Не выдержав молчания, я буквально выпалила:
– Ну что он сделал?! Что? Скажи мне!
Лиза лишь вздрогнула и опасливо посмотрела на меня.
От нетерпения я сильно дернула ее за руку, развернув к себе. Трава была влажной, ноги Лизы поехали по ней, и она покатилась прямиком в озеро. Лиза не сопротивлялась, не пыталась удержаться и покорно летела вниз. Ни минуты не раздумывая, я вздернула юбки и прыгнула вслед за ней. Почти у самой воды я не удержалась на ногах, и мы обе плюхнулись в озеро.
От холода перехватило дыхание. Платье быстро намокло и стало непомерно тяжелым. Лиза, словно куль, уходила под воду. Схватив за шиворот, я подтянула ее к себе. Мне нечего было опасаться: я хорошо плавала, но пышные наряды в холодной воде могли превратиться для нас в саваны. Тут ноги коснулись дна, я поняла, что озеро совсем не глубокое, и встала. Вода покрывала мне плечи. Я также попыталась поставить на ноги Лизу, но она почему-то совсем не хотела бороться за жизнь и то и дело погружалась с головой, смиренно принимая свою участь, словно желала, чтобы вода накрыла и поглотила ее. Я разгадала ее намерение: «Ну уж нет, так просто ты от меня не отделаешься, я тебя, дорогуша, выведу на чистую воду!» С силой схватив за шиворот, я принялась тянуть Лизу к берегу. У меня стало сводить судорогой ногу, но я всё же вытянула ее и усадила на траву у самой кромки. Мокрое платье и белье противно липли к телу. И хоть на улице было тепло, долго оставаться в таком виде не стоило: мы могли заболеть. Для меня сейчас было важно только одно: получить ответы на все свои вопросы. Я намеревалась вырвать их у нее во что бы то не стало!
– Так, девочка! Сейчас ты мне расскажешь, что произошло, от начала и до конца! Иначе я пойду и буду обо всём спрашивать у твоей матери! Ведь она наверняка всё знает.

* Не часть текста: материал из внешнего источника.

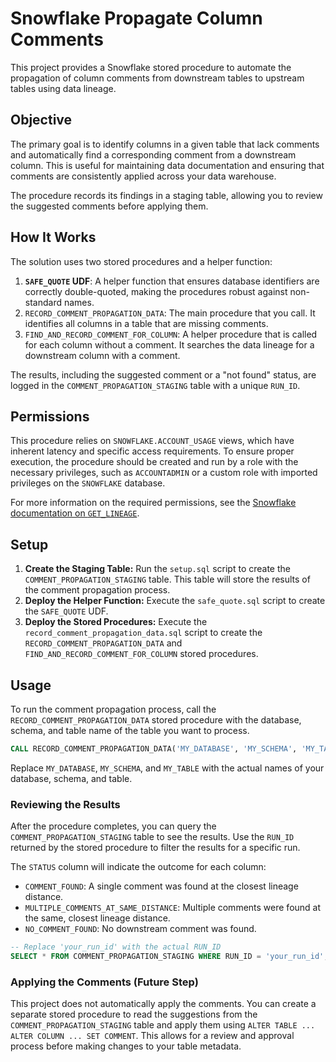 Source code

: # Snowflake Propagate Column Comments

This project provides a Snowflake stored procedure to automate the propagation of column comments from downstream tables to upstream tables using data lineage.

## Objective

The primary goal is to identify columns in a given table that lack comments and automatically find a corresponding comment from a downstream column. This is useful for maintaining data documentation and ensuring that comments are consistently applied across your data warehouse.

The procedure records its findings in a staging table, allowing you to review the suggested comments before applying them.

## How It Works

The solution uses two stored procedures and a helper function:

1. **`SAFE_QUOTE` UDF**: A helper function that ensures database identifiers are correctly double-quoted, making the procedures robust against non-standard names.
2. `RECORD_COMMENT_PROPAGATION_DATA`: The main procedure that you call. It identifies all columns in a table that are missing comments.
3. `FIND_AND_RECORD_COMMENT_FOR_COLUMN`: A helper procedure that is called for each column without a comment. It searches the data lineage for a downstream column with a comment.

The results, including the suggested comment or a "not found" status, are logged in the `COMMENT_PROPAGATION_STAGING` table with a unique `RUN_ID`.

## Permissions

This procedure relies on `SNOWFLAKE.ACCOUNT_USAGE` views, which have inherent latency and specific access requirements. To ensure proper execution, the procedure should be created and run by a role with the necessary privileges, such as `ACCOUNTADMIN` or a custom role with imported privileges on the `SNOWFLAKE` database.

For more information on the required permissions, see the [Snowflake documentation on `GET_LINEAGE`](https://docs.snowflake.com/en/sql-reference/functions/get_lineage).

## Setup

1. **Create the Staging Table:** Run the `setup.sql` script to create the `COMMENT_PROPAGATION_STAGING` table. This table will store the results of the comment propagation process.
2. **Deploy the Helper Function:** Execute the `safe_quote.sql` script to create the `SAFE_QUOTE` UDF.
3. **Deploy the Stored Procedures:** Execute the `record_comment_propagation_data.sql` script to create the `RECORD_COMMENT_PROPAGATION_DATA` and `FIND_AND_RECORD_COMMENT_FOR_COLUMN` stored procedures.

## Usage

To run the comment propagation process, call the `RECORD_COMMENT_PROPAGATION_DATA` stored procedure with the database, schema, and table name of the table you want to process.

```sql
CALL RECORD_COMMENT_PROPAGATION_DATA('MY_DATABASE', 'MY_SCHEMA', 'MY_TABLE');
```

Replace `MY_DATABASE`, `MY_SCHEMA`, and `MY_TABLE` with the actual names of your database, schema, and table.

### Reviewing the Results

After the procedure completes, you can query the `COMMENT_PROPAGATION_STAGING` table to see the results. Use the `RUN_ID` returned by the stored procedure to filter the results for a specific run.

The `STATUS` column will indicate the outcome for each column:

* `COMMENT_FOUND`: A single comment was found at the closest lineage distance.
* `MULTIPLE_COMMENTS_AT_SAME_DISTANCE`: Multiple comments were found at the same, closest lineage distance.
* `NO_COMMENT_FOUND`: No downstream comment was found.

```sql
-- Replace 'your_run_id' with the actual RUN_ID
SELECT * FROM COMMENT_PROPAGATION_STAGING WHERE RUN_ID = 'your_run_id';
```

### Applying the Comments (Future Step)

This project does not automatically apply the comments. You can create a separate stored procedure to read the suggestions from the `COMMENT_PROPAGATION_STAGING` table and apply them using `ALTER TABLE ... ALTER COLUMN ... SET COMMENT`. This allows for a review and approval process before making changes to your table metadata.
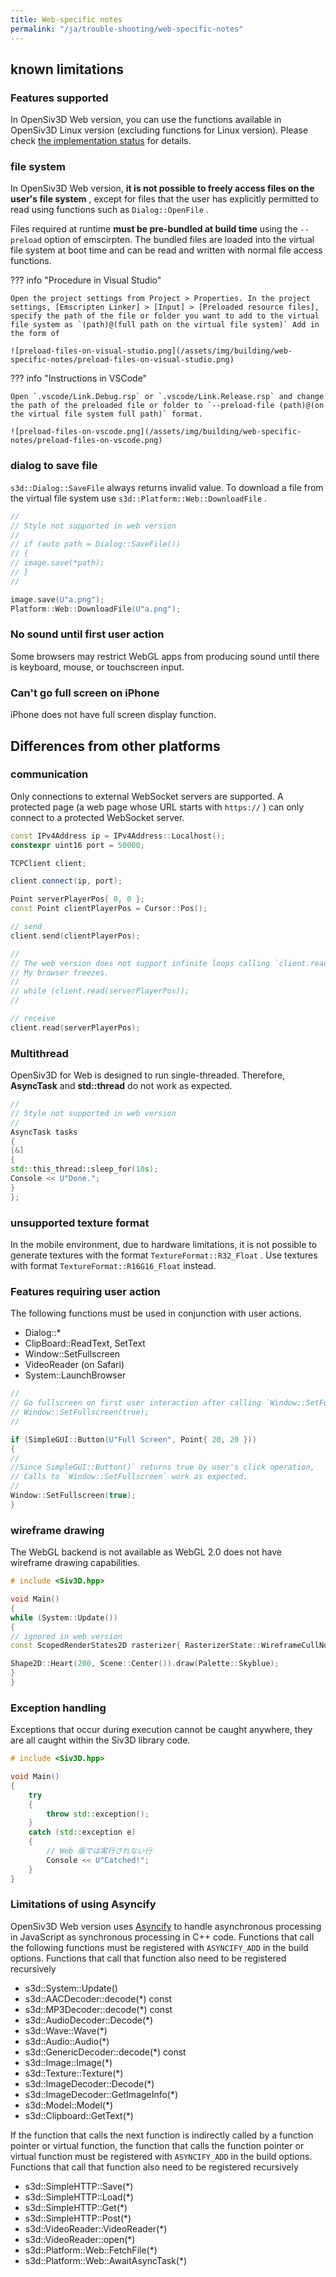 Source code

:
 ```yaml
---
title: Web-specific notes
permalink: "/ja/trouble-shooting/web-specific-notes"
---
```


## known limitations

### Features supported

In OpenSiv3D Web version, you can use the functions available in OpenSiv3D Linux version (excluding functions for Linux version). Please check [the implementation status](/status) for details.

### file system

In OpenSiv3D Web version, **it is not possible to freely access files on the user's file system** , except for files that the user has explicitly permitted to read using functions such as `Dialog::OpenFile` .

Files required at runtime <strong>must be pre-bundled at build time</strong> using the <code>--preload</code> option of emscirpten. The bundled files are loaded into the virtual file system at boot time and can be read and written with normal file access functions.

??? info "Procedure in Visual Studio"

```
Open the project settings from Project > Properties. In the project settings, [Emscripten Linker] > [Input] > [Preloaded resource files], specify the path of the file or folder you want to add to the virtual file system as `(path)@(full path on the virtual file system)` Add in the form of

![preload-files-on-visual-studio.png](/assets/img/building/web-specific-notes/preload-files-on-visual-studio.png)
```

??? info "Instructions in VSCode"

```
Open `.vscode/Link.Debug.rsp` or `.vscode/Link.Release.rsp` and change the path of the preloaded file or folder to `--preload-file (path)@(on the virtual file system full path)` format.

![preload-files-on-vscode.png](/assets/img/building/web-specific-notes/preload-files-on-vscode.png)
```

### dialog to save file

`s3d::Dialog::SaveFile` always returns invalid value. To download a file from the virtual file system use `s3d::Platform::Web::DownloadFile` .

```cpp
//
// Style not supported in web version
//
// if (auto path = Dialog::SaveFile())
// {
// image.save(*path);
// }
//

image.save(U"a.png");
Platform::Web::DownloadFile(U"a.png");
```

### No sound until first user action

Some browsers may restrict WebGL apps from producing sound until there is keyboard, mouse, or touchscreen input.

### Can't go full screen on iPhone

iPhone does not have full screen display function.

## Differences from other platforms

### communication

Only connections to external WebSocket servers are supported. A protected page (a web page whose URL starts with `https://` ) can only connect to a protected WebSocket server.

<!-- TODO: asyncify allows busy loop -->

```cpp
const IPv4Address ip = IPv4Address::Localhost();
constexpr uint16 port = 50000;

TCPClient client;

client.connect(ip, port);

Point serverPlayerPos{ 0, 0 };
const Point clientPlayerPos = Cursor::Pos();

// send
client.send(clientPlayerPos);

//
// The web version does not support infinite loops calling `client.read`.
// My browser freezes.
//
// while (client.read(serverPlayerPos));
//

// receive
client.read(serverPlayerPos);
```

### Multithread

OpenSiv3D for Web is designed to run single-threaded. Therefore, **AsyncTask** and **std::thread** do not work as expected.

```cpp
//
// Style not supported in web version
//
AsyncTask tasks
{
[&]
{
std::this_thread::sleep_for(10s);
Console << U"Done.";
}
};
```

### unsupported texture format

In the mobile environment, due to hardware limitations, it is not possible to generate textures with the format `TextureFormat::R32_Float` . Use textures with format `TextureFormat::R16G16_Float` instead.

### Features requiring user action

The following functions must be used in conjunction with user actions.

- Dialog::*
- ClipBoard::ReadText, SetText
- Window::SetFullscreen
- VideoReader (on Safari)
- System::LaunchBrowser

```cpp
//
// Go fullscreen on first user interaction after calling `Window::SetFullscreen`.
// Window::SetFullscreen(true);
//

if (SimpleGUI::Button(U"Full Screen", Point{ 20, 20 }))
{
//
//Since SimpleGUI::Button()` returns true by user's click operation,
// Calls to `Window::SetFullscreen` work as expected.
//
Window::SetFullscreen(true);
}
```

### wireframe drawing

The WebGL backend is not available as WebGL 2.0 does not have wireframe drawing capabilities.

```cpp
# include <Siv3D.hpp>

void Main()
{
while (System::Update())
{
// ignored in web version
const ScopedRenderStates2D rasterizer{ RasterizerState::WireframeCullNone };

Shape2D::Heart(200, Scene::Center()).draw(Palette::Skyblue);
}
}
```

### Exception handling

Exceptions that occur during execution cannot be caught anywhere, they are all caught within the Siv3D library code.

```cpp
# include <Siv3D.hpp>

void Main()
{
    try
    {
        throw std::exception();
    }
    catch (std::exception e)
    {
        // Web 版では実行されない行
        Console << U"Catched!";
    }
}
```

### Limitations of using Asyncify

OpenSiv3D Web version uses [Asyncify](https://emscripten.org/docs/porting/asyncify.html) to handle asynchronous processing in JavaScript as synchronous processing in C++ code. Functions that call the following functions must be registered with `ASYNCIFY_ADD` in the build options. Functions that call that function also need to be registered recursively

- s3d::System::Update()
- s3d::AACDecoder::decode(*) const
- s3d::MP3Decoder::decode(*) const
- s3d::AudioDecoder::Decode(*)
- s3d::Wave::Wave(*)
- s3d::Audio::Audio(*)
- s3d::GenericDecoder::decode(*) const
- s3d::Image::Image(*)
- s3d::Texture::Texture(*)
- s3d::ImageDecoder::Decode(*)
- s3d::ImageDecoder::GetImageInfo(*)
- s3d::Model::Model(*)
- s3d::Clipboard::GetText(*)

If the function that calls the next function is indirectly called by a function pointer or virtual function, the function that calls the function pointer or virtual function must be registered with `ASYNCIFY_ADD` in the build options. Functions that call that function also need to be registered recursively

- s3d::SimpleHTTP::Save(*)
- s3d::SimpleHTTP::Load(*)
- s3d::SimpleHTTP::Get(*)
- s3d::SimpleHTTP::Post(*)
- s3d::VideoReader::VideoReader(*)
- s3d::VideoReader::open(*)
- s3d::Platform::Web::FetchFile(*)
- s3d::Platform::Web::AwaitAsyncTask(*)
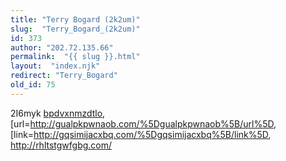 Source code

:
 ```yaml
---
title: "Terry Bogard (2k2um)"
slug:  "Terry_Bogard_(2k2um)"
id: 373
author: "202.72.135.66"
permalink:  "{{ slug }}.html"
layout:  "index.njk"
redirect: "Terry_Bogard"
old_id: 75
---
```


2I6myk <a href="http://bpdvxnmzdtlo.com/">bpdvxnmzdtlo</a>,
\[url=<http://gualpkpwnaob.com/%5Dgualpkpwnaob%5B/url%5D>,
\[link=<http://gqsimijacxbq.com/%5Dgqsimijacxbq%5B/link%5D>,
<http://rhltstgwfgbg.com/>

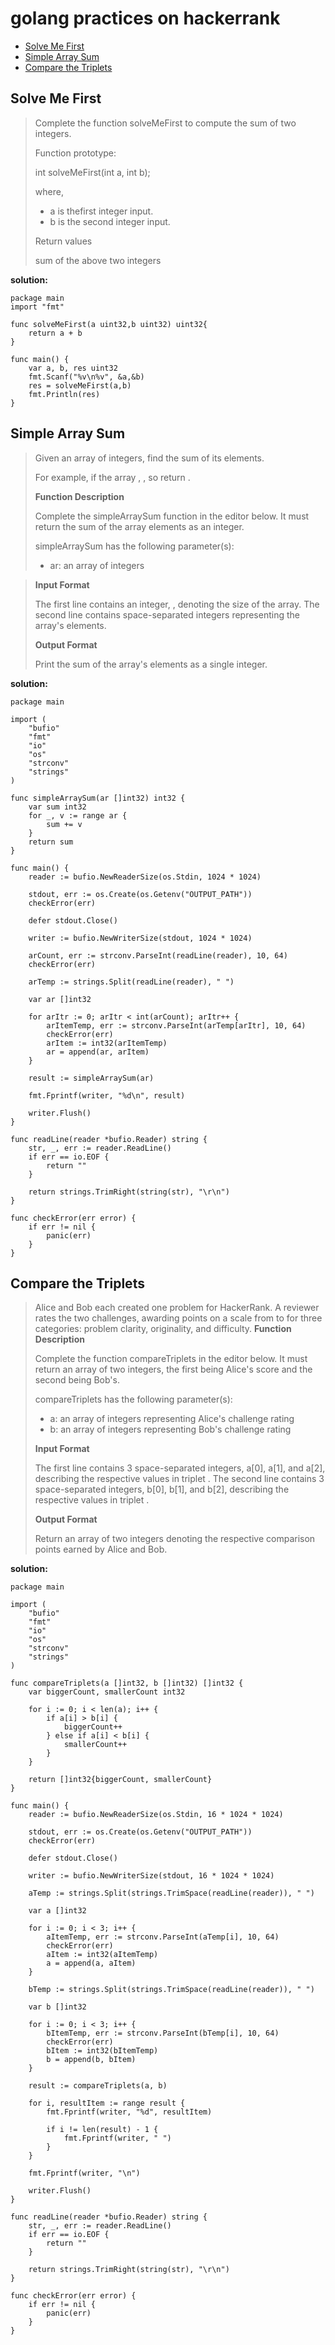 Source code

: 
# golang practices on hackerrank

- [Solve Me First](#solve-me-first)
- [Simple Array Sum](#simple-array-sum)
- [Compare the Triplets](#compare-the-triplets)

## Solve Me First

> Complete the function solveMeFirst to compute the sum of two integers.
> 
> Function prototype:
>
> int solveMeFirst(int a, int b);
>
> where,
> - a is thefirst integer input.
> - b is the second integer input.
> 
> Return values
>
> sum of the above two integers

**solution:**

```golang
package main
import "fmt"

func solveMeFirst(a uint32,b uint32) uint32{
    return a + b
}

func main() {
    var a, b, res uint32
    fmt.Scanf("%v\n%v", &a,&b)
    res = solveMeFirst(a,b)
    fmt.Println(res)
}
```

## Simple Array Sum
> Given an array of integers, find the sum of its elements.
>
> For example, if the array , , so return .
>
> **Function Description**
>
> Complete the simpleArraySum function in the editor below. It must return the sum of the array elements as an integer.
>
> simpleArraySum has the following parameter(s):
> 
> - ar: an array of integers

> **Input Format**
>
> The first line contains an integer, , denoting the size of the array. 
> The second line contains  space-separated integers representing the array's elements.
>
> **Output Format**
>
> Print the sum of the array's elements as a single integer.

**solution:**
```golang
package main

import (
    "bufio"
    "fmt"
    "io"
    "os"
    "strconv"
    "strings"
)

func simpleArraySum(ar []int32) int32 {
    var sum int32
    for _, v := range ar {
        sum += v
    }
    return sum
}

func main() {
    reader := bufio.NewReaderSize(os.Stdin, 1024 * 1024)

    stdout, err := os.Create(os.Getenv("OUTPUT_PATH"))
    checkError(err)

    defer stdout.Close()

    writer := bufio.NewWriterSize(stdout, 1024 * 1024)

    arCount, err := strconv.ParseInt(readLine(reader), 10, 64)
    checkError(err)

    arTemp := strings.Split(readLine(reader), " ")

    var ar []int32

    for arItr := 0; arItr < int(arCount); arItr++ {
        arItemTemp, err := strconv.ParseInt(arTemp[arItr], 10, 64)
        checkError(err)
        arItem := int32(arItemTemp)
        ar = append(ar, arItem)
    }

    result := simpleArraySum(ar)

    fmt.Fprintf(writer, "%d\n", result)

    writer.Flush()
}

func readLine(reader *bufio.Reader) string {
    str, _, err := reader.ReadLine()
    if err == io.EOF {
        return ""
    }

    return strings.TrimRight(string(str), "\r\n")
}

func checkError(err error) {
    if err != nil {
        panic(err)
    }
}
```

## Compare the Triplets
> Alice and Bob each created one problem for HackerRank. A reviewer rates the two challenges, awarding points on a scale from  to  for three categories: problem clarity, originality, and difficulty.
> **Function Description**
>
> Complete the function compareTriplets in the editor below. It must return an array of two integers, the first being Alice's score and the second being Bob's.
>
> compareTriplets has the following parameter(s):
> 
> - a: an array of integers representing Alice's challenge rating
> - b: an array of integers representing Bob's challenge rating
> 
> **Input Format**
>
> The first line contains 3 space-separated integers, a[0], a[1], and a[2], describing the respective values in triplet . 
> The second line contains 3 space-separated integers, b[0], b[1], and b[2], describing the respective values in triplet .
>
> **Output Format**
>
> Return an array of two integers denoting the respective comparison points earned by Alice and Bob.

**solution:**
```golang
package main

import (
    "bufio"
    "fmt"
    "io"
    "os"
    "strconv"
    "strings"
)

func compareTriplets(a []int32, b []int32) []int32 {
    var biggerCount, smallerCount int32

    for i := 0; i < len(a); i++ {
        if a[i] > b[i] {
            biggerCount++
        } else if a[i] < b[i] {
            smallerCount++
        }
    }

    return []int32{biggerCount, smallerCount}
}

func main() {
    reader := bufio.NewReaderSize(os.Stdin, 16 * 1024 * 1024)

    stdout, err := os.Create(os.Getenv("OUTPUT_PATH"))
    checkError(err)

    defer stdout.Close()

    writer := bufio.NewWriterSize(stdout, 16 * 1024 * 1024)

    aTemp := strings.Split(strings.TrimSpace(readLine(reader)), " ")

    var a []int32

    for i := 0; i < 3; i++ {
        aItemTemp, err := strconv.ParseInt(aTemp[i], 10, 64)
        checkError(err)
        aItem := int32(aItemTemp)
        a = append(a, aItem)
    }

    bTemp := strings.Split(strings.TrimSpace(readLine(reader)), " ")

    var b []int32

    for i := 0; i < 3; i++ {
        bItemTemp, err := strconv.ParseInt(bTemp[i], 10, 64)
        checkError(err)
        bItem := int32(bItemTemp)
        b = append(b, bItem)
    }

    result := compareTriplets(a, b)

    for i, resultItem := range result {
        fmt.Fprintf(writer, "%d", resultItem)

        if i != len(result) - 1 {
            fmt.Fprintf(writer, " ")
        }
    }

    fmt.Fprintf(writer, "\n")

    writer.Flush()
}

func readLine(reader *bufio.Reader) string {
    str, _, err := reader.ReadLine()
    if err == io.EOF {
        return ""
    }

    return strings.TrimRight(string(str), "\r\n")
}

func checkError(err error) {
    if err != nil {
        panic(err)
    }
}
```
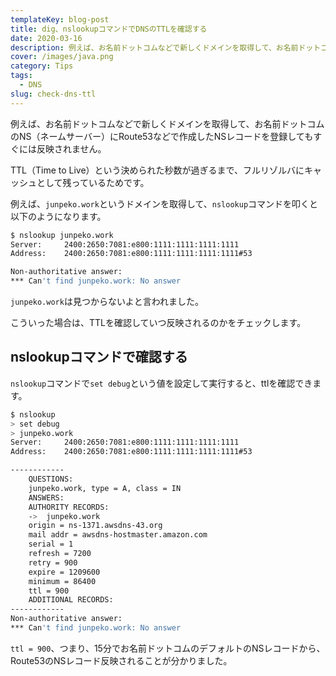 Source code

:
 ```yaml
---
templateKey: blog-post
title: dig、nslookupコマンドでDNSのTTLを確認する
date: 2020-03-16
description: 例えば、お名前ドットコムなどで新しくドメインを取得して、お名前ドットコムのNS（ネームサーバー）にRoute53などで作成したNSレコードを登録してもすぐには反映されません。
cover: /images/java.png
category: Tips
tags: 
  - DNS
slug: check-dns-ttl
---
```



例えば、お名前ドットコムなどで新しくドメインを取得して、お名前ドットコムのNS（ネームサーバー）にRoute53などで作成したNSレコードを登録してもすぐには反映されません。

TTL（Time to Live）という決められた秒数が過ぎるまで、フルリゾルバにキャッシュとして残っているためです。

例えば、`junpeko.work`というドメインを取得して、`nslookup`コマンドを叩くと以下のようになります。

```bash
$ nslookup junpeko.work
Server:		2400:2650:7081:e800:1111:1111:1111:1111
Address:	2400:2650:7081:e800:1111:1111:1111:1111#53

Non-authoritative answer:
*** Can't find junpeko.work: No answer
```
`junpeko.work`は見つからないよと言われました。

こういった場合は、TTLを確認していつ反映されるのかをチェックします。

## nslookupコマンドで確認する

`nslookup`コマンドで`set debug`という値を設定して実行すると、ttlを確認できます。

```bash
$ nslookup
> set debug
> junpeko.work
Server:		2400:2650:7081:e800:1111:1111:1111:1111
Address:	2400:2650:7081:e800:1111:1111:1111:1111#53

------------
    QUESTIONS:
	junpeko.work, type = A, class = IN
    ANSWERS:
    AUTHORITY RECORDS:
    ->  junpeko.work
	origin = ns-1371.awsdns-43.org
	mail addr = awsdns-hostmaster.amazon.com
	serial = 1
	refresh = 7200
	retry = 900
	expire = 1209600
	minimum = 86400
	ttl = 900
    ADDITIONAL RECORDS:
------------
Non-authoritative answer:
*** Can't find junpeko.work: No answer
```

`ttl = 900`、つまり、15分でお名前ドットコムのデフォルトのNSレコードから、Route53のNSレコード反映されることが分かりました。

Лиза посмотрела на меня отрешенным взглядом и тихо сказала:
– Наташа, вы простите меня, пожалуйста, простите.
Я воскликнула в нетерпении:
– Что-о-о-о простить-то? Говори немедленно! Иначе получишь пощечину, быстренько придешь в себя и не станешь более терзать меня. Рассказывай немедленно!
Но она лишь качала головой, как болванчик.
– Наташа, простите меня, я ничего не могу с собой поделать, никак не могу от него…
Я оборвала ее на полуслове:
– А-а-а-а! Добро пожаловать, и ты туда же?! Да-а-а? Ну что ж, давай, рассказывай о своей безумной любви! О том, как спать по ночам не можешь, как с каждым вздохом произносишь только его имя… Ну, говори-говори! Какой он прекрасный, великолепный… Ну? Чего молчишь, подруга по несчастью? Говори! Я готова это услышать!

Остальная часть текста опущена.